[Opening Extracted records section]
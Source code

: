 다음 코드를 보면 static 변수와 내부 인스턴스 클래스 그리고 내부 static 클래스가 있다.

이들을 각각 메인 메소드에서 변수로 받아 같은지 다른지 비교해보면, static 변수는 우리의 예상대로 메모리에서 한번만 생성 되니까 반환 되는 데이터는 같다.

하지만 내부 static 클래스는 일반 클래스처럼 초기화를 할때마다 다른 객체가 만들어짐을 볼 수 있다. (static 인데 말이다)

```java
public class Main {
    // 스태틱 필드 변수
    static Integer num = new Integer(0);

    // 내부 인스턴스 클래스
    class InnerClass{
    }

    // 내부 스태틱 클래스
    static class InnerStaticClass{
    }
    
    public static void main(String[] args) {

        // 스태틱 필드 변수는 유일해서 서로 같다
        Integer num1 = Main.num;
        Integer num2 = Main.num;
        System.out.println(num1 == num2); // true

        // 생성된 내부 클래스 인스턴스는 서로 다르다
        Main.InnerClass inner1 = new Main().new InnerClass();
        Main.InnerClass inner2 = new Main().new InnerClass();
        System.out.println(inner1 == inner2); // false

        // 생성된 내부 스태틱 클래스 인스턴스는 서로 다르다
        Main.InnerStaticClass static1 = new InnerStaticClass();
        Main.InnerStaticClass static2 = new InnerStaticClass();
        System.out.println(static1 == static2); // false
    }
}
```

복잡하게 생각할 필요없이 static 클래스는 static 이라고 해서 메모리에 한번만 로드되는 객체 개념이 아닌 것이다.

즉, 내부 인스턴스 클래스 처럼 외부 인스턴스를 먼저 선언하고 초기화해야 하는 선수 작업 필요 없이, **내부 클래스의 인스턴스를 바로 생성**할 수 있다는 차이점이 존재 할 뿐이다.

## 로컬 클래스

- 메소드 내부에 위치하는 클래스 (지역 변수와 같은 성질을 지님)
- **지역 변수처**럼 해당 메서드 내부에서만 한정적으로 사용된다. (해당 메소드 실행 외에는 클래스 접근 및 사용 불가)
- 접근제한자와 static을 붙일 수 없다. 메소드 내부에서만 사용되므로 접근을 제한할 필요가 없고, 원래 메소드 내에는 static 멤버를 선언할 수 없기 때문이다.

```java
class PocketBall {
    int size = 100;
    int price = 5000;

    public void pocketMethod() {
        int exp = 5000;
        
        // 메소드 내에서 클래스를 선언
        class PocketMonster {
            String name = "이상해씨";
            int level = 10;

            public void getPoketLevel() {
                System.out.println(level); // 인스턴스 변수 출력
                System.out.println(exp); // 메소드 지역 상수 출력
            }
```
[Closing Extracted records section]
[Opening Extracted records section]
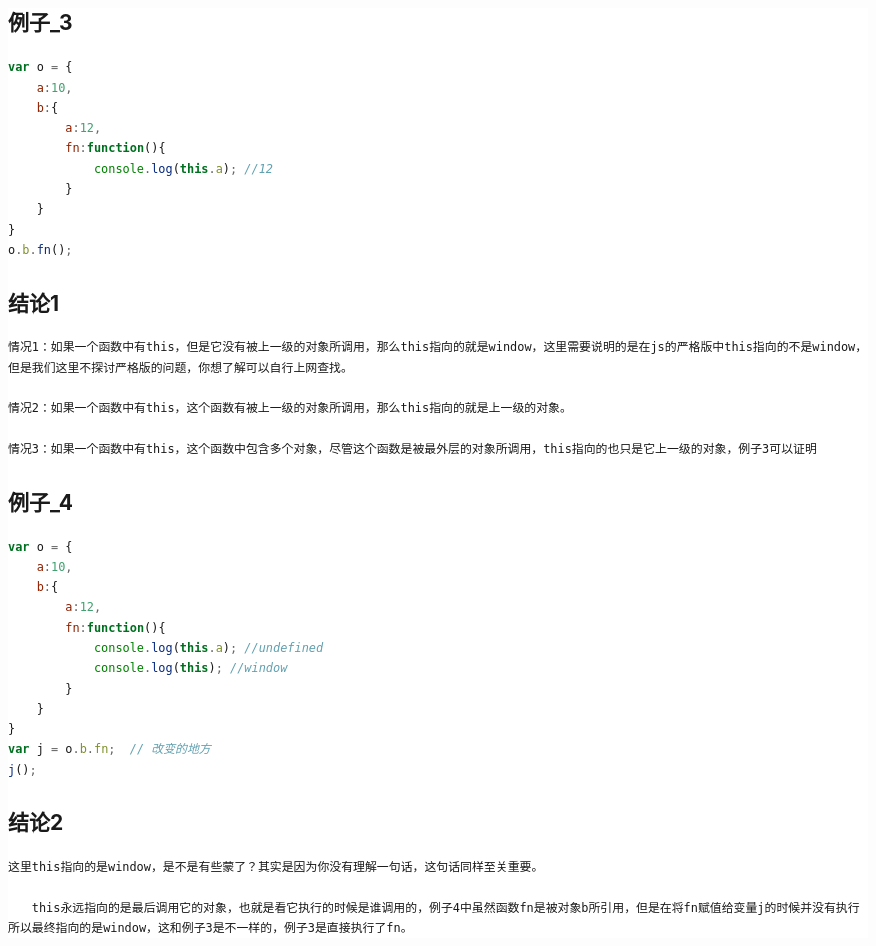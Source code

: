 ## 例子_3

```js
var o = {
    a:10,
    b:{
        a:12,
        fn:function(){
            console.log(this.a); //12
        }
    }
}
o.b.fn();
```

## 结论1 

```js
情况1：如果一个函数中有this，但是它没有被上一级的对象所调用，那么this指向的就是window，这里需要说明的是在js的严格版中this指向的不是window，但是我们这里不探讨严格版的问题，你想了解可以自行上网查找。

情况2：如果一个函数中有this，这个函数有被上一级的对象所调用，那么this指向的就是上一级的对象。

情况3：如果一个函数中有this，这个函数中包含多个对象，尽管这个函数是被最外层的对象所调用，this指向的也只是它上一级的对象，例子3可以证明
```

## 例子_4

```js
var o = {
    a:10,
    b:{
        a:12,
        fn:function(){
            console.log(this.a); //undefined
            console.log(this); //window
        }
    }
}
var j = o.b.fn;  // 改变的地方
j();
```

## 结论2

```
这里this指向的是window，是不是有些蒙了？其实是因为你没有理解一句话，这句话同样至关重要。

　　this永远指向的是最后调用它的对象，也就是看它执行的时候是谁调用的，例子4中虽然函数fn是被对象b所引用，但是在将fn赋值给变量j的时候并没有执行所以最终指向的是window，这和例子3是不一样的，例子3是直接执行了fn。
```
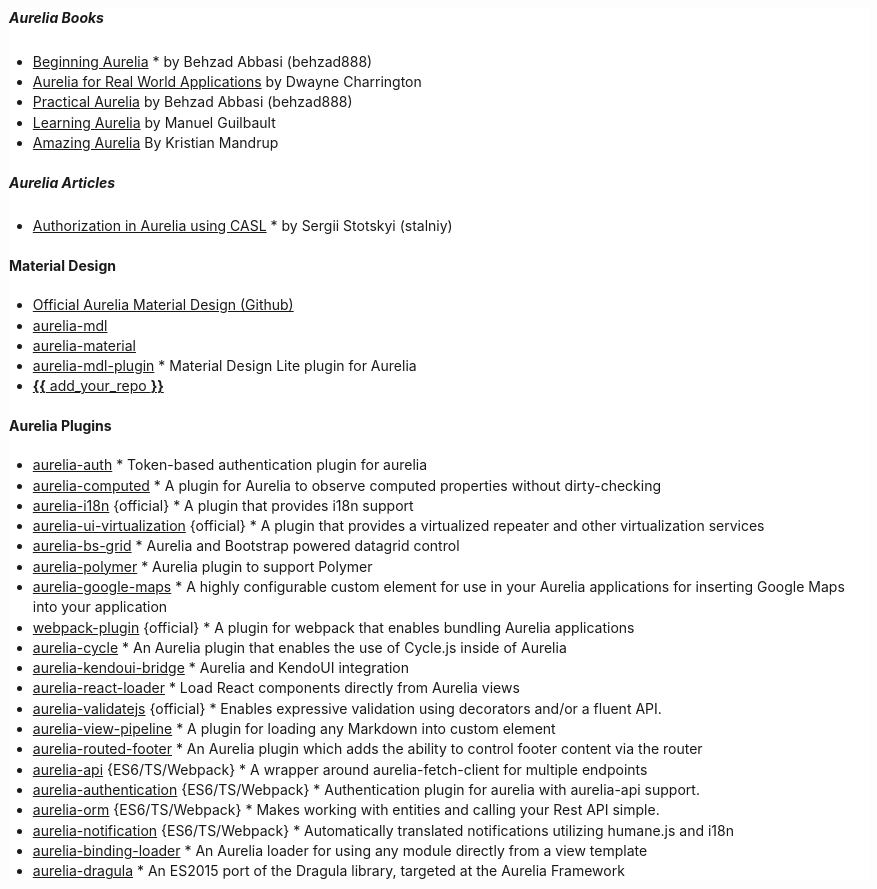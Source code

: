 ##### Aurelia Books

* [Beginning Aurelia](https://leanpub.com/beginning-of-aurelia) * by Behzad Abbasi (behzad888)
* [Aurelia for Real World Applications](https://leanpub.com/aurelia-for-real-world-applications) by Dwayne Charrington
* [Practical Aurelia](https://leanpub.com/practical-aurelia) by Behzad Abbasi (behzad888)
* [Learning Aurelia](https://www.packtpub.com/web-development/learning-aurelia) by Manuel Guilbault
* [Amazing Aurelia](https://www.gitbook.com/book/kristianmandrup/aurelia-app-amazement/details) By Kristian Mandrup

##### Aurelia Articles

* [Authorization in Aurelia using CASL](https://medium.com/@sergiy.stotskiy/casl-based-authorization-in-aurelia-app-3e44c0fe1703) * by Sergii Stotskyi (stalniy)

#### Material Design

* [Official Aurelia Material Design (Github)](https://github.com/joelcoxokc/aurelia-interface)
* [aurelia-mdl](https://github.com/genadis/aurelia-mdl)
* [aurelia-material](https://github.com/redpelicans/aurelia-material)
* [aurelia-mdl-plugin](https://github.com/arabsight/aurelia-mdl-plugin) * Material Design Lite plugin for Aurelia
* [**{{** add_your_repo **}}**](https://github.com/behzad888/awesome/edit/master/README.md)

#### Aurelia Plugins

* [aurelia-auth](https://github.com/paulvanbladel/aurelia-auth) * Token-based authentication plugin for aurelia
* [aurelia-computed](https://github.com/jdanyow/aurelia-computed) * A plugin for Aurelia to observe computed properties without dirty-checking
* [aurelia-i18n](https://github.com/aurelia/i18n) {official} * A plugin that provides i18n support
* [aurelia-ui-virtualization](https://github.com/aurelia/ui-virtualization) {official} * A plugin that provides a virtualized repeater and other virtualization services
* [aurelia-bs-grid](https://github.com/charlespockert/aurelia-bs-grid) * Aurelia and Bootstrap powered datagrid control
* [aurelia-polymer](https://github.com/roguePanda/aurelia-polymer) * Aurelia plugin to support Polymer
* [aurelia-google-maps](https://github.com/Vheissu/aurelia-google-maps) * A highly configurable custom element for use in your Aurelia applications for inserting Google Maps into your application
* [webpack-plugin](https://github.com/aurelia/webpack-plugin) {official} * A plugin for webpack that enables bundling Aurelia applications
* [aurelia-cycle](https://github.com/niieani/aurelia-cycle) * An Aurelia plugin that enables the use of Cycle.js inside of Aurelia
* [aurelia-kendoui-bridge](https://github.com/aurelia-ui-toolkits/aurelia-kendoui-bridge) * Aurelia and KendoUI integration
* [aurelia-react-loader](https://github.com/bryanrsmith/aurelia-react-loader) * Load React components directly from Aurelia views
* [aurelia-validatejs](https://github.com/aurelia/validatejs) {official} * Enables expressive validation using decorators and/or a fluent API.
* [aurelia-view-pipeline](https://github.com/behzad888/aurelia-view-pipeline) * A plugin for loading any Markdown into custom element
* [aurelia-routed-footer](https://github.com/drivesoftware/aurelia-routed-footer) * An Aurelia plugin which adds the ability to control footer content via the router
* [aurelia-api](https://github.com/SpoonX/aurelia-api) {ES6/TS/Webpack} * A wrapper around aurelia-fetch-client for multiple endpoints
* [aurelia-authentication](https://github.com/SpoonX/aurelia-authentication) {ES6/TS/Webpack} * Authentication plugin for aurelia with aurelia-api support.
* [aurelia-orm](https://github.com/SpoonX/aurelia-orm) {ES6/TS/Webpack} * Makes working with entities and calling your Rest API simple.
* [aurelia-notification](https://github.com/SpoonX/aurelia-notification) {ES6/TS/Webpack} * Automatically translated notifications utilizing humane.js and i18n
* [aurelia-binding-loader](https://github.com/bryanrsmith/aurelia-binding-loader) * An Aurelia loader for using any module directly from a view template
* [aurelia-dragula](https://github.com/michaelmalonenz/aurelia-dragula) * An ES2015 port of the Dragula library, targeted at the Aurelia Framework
[Closing Extracted records section]
[Opening Extracted records section]
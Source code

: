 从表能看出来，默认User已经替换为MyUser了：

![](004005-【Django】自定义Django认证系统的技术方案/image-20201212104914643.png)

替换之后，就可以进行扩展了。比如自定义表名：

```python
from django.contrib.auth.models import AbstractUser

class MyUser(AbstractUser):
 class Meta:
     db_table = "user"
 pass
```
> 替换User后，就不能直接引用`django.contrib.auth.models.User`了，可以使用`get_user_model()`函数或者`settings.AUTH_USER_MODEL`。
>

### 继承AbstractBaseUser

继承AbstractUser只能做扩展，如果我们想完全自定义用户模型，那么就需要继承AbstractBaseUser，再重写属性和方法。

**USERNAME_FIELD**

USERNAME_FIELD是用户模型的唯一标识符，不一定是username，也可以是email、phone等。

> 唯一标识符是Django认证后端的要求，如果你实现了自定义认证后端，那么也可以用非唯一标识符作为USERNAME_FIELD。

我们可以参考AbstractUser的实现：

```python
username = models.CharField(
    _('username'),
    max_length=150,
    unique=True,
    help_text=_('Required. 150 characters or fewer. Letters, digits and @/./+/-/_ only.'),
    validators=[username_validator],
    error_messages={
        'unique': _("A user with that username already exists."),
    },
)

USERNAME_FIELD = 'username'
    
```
[Closing Extracted records section]
Task to complete
Report how many lines of the listing above include the word "contrib". Say nothing but the number.

Final answer
2